Work to be completed -
Figure out how many lines in these records contain "Function". Only the number belongs in the reply.

Data provided Block Start

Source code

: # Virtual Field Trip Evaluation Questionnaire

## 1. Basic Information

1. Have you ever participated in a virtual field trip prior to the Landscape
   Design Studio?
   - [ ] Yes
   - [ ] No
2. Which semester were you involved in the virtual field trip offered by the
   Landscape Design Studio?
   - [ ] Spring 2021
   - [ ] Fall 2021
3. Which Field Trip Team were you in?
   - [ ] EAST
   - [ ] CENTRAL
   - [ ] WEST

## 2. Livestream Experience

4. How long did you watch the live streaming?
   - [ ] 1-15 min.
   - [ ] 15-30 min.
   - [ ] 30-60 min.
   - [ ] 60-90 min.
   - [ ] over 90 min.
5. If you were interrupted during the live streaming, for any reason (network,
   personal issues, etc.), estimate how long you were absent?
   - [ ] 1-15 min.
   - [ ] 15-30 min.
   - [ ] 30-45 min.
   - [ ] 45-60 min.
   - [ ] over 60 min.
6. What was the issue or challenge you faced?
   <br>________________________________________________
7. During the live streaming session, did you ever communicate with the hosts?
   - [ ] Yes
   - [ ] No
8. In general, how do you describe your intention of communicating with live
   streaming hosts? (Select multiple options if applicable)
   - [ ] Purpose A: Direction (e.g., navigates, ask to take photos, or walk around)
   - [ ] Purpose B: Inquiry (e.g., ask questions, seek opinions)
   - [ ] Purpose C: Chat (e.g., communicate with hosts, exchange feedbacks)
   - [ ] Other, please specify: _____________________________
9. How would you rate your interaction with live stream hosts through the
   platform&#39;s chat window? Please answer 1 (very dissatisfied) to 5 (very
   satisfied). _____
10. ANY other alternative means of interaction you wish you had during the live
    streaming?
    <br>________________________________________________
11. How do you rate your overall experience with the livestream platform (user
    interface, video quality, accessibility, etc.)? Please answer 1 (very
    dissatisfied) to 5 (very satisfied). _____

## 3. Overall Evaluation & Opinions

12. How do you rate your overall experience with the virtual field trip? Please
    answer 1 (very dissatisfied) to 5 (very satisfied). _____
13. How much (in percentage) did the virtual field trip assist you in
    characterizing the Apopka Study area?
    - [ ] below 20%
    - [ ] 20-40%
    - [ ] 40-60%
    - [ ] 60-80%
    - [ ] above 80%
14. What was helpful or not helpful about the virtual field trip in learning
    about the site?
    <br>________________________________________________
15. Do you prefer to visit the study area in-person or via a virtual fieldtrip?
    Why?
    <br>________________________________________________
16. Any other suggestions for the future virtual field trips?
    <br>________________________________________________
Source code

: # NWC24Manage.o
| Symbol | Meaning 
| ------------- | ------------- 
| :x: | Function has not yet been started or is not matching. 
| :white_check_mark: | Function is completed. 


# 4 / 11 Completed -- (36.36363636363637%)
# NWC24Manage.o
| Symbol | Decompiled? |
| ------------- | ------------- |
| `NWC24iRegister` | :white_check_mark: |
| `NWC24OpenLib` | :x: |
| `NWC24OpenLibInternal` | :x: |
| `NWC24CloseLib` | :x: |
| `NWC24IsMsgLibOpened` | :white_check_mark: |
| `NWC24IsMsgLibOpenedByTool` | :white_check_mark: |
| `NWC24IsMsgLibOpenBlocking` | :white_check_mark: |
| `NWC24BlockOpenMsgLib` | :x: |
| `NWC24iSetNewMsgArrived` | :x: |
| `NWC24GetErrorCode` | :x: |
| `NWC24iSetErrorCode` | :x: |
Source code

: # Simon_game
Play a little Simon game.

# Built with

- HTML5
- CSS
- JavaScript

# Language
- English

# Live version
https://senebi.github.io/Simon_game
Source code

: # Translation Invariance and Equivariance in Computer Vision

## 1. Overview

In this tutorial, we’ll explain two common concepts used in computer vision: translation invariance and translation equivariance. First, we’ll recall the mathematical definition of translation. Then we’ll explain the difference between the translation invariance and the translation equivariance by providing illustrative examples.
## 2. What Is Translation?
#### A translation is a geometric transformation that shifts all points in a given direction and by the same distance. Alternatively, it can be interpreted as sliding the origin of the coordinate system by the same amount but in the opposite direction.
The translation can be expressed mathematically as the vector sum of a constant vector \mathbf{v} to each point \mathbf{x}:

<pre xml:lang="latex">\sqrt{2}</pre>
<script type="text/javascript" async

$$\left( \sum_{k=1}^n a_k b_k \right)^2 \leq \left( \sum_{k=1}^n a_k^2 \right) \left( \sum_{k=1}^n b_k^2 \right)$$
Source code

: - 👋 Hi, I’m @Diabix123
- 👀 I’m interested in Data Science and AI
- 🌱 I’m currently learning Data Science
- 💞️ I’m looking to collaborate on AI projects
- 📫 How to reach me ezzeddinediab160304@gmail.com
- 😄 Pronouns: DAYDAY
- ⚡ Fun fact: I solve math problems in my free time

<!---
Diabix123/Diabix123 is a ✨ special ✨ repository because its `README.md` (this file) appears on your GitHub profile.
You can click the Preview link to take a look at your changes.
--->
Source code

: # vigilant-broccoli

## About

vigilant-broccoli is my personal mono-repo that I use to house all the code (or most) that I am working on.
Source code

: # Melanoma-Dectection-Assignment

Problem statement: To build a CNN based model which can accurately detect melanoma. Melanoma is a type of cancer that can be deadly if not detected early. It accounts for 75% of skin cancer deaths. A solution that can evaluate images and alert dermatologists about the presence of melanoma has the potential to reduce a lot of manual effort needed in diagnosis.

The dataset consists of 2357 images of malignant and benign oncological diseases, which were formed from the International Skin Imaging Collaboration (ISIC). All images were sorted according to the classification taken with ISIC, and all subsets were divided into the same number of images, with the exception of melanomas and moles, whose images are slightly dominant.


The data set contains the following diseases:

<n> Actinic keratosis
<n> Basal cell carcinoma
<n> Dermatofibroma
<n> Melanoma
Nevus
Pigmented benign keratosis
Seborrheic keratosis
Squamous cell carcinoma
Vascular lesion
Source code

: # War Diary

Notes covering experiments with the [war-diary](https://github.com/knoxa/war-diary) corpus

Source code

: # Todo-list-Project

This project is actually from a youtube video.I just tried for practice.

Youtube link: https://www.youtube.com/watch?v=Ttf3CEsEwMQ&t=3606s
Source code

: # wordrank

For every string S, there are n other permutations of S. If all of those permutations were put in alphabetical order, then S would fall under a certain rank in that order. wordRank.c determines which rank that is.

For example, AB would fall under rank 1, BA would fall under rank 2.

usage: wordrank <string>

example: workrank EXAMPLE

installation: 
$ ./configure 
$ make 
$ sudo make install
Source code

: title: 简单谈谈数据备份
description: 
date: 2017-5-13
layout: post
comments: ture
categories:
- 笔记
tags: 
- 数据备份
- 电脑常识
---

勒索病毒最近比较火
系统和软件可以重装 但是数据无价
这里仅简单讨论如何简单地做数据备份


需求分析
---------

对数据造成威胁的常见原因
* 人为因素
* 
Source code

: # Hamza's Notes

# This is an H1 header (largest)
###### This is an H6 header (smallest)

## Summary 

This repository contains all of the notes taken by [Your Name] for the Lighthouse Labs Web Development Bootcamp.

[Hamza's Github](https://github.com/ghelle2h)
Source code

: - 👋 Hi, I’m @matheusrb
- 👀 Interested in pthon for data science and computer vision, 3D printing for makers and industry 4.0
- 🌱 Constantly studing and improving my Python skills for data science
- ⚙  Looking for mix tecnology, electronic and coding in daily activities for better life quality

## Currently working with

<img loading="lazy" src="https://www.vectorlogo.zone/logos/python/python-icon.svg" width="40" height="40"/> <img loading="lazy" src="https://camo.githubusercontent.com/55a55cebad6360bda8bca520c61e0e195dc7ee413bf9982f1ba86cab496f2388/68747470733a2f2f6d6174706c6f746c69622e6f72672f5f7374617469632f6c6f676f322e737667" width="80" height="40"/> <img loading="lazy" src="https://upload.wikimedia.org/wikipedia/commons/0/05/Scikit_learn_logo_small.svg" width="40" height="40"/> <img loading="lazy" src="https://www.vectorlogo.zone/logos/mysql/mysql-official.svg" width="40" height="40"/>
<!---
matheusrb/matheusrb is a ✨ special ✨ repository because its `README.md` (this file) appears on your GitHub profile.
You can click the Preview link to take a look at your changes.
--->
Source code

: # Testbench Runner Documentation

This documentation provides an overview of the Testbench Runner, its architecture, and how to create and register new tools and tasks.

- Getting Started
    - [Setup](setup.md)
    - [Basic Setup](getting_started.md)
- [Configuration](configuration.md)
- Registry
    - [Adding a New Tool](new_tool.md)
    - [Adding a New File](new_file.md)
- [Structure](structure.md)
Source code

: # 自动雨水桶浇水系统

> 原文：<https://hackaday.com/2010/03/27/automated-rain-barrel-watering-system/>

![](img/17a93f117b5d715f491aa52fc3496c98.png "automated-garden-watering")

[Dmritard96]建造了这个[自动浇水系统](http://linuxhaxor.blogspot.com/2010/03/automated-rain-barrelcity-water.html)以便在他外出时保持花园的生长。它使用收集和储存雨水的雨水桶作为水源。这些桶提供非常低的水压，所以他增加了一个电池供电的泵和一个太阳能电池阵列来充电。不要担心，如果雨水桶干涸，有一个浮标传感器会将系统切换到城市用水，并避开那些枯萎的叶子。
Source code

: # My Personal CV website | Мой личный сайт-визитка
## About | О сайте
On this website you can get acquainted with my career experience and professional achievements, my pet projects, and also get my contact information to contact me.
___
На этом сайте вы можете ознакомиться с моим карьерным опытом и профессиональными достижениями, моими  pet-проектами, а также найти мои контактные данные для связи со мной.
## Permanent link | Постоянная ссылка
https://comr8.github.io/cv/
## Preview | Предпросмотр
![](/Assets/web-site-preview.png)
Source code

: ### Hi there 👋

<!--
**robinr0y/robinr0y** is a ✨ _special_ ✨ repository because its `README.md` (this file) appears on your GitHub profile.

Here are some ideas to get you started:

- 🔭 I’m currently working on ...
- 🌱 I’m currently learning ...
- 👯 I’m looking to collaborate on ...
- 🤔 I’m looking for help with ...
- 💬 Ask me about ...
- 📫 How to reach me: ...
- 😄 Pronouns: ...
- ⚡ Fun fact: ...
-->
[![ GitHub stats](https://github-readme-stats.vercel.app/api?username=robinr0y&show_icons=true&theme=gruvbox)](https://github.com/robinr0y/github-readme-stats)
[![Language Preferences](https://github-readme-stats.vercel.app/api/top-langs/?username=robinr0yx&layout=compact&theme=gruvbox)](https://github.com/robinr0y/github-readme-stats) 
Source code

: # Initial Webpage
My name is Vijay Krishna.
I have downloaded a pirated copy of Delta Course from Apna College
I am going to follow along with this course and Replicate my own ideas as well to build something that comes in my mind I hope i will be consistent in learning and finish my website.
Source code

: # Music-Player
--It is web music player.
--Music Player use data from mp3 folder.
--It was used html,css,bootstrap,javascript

Data provided Block End

Result -
2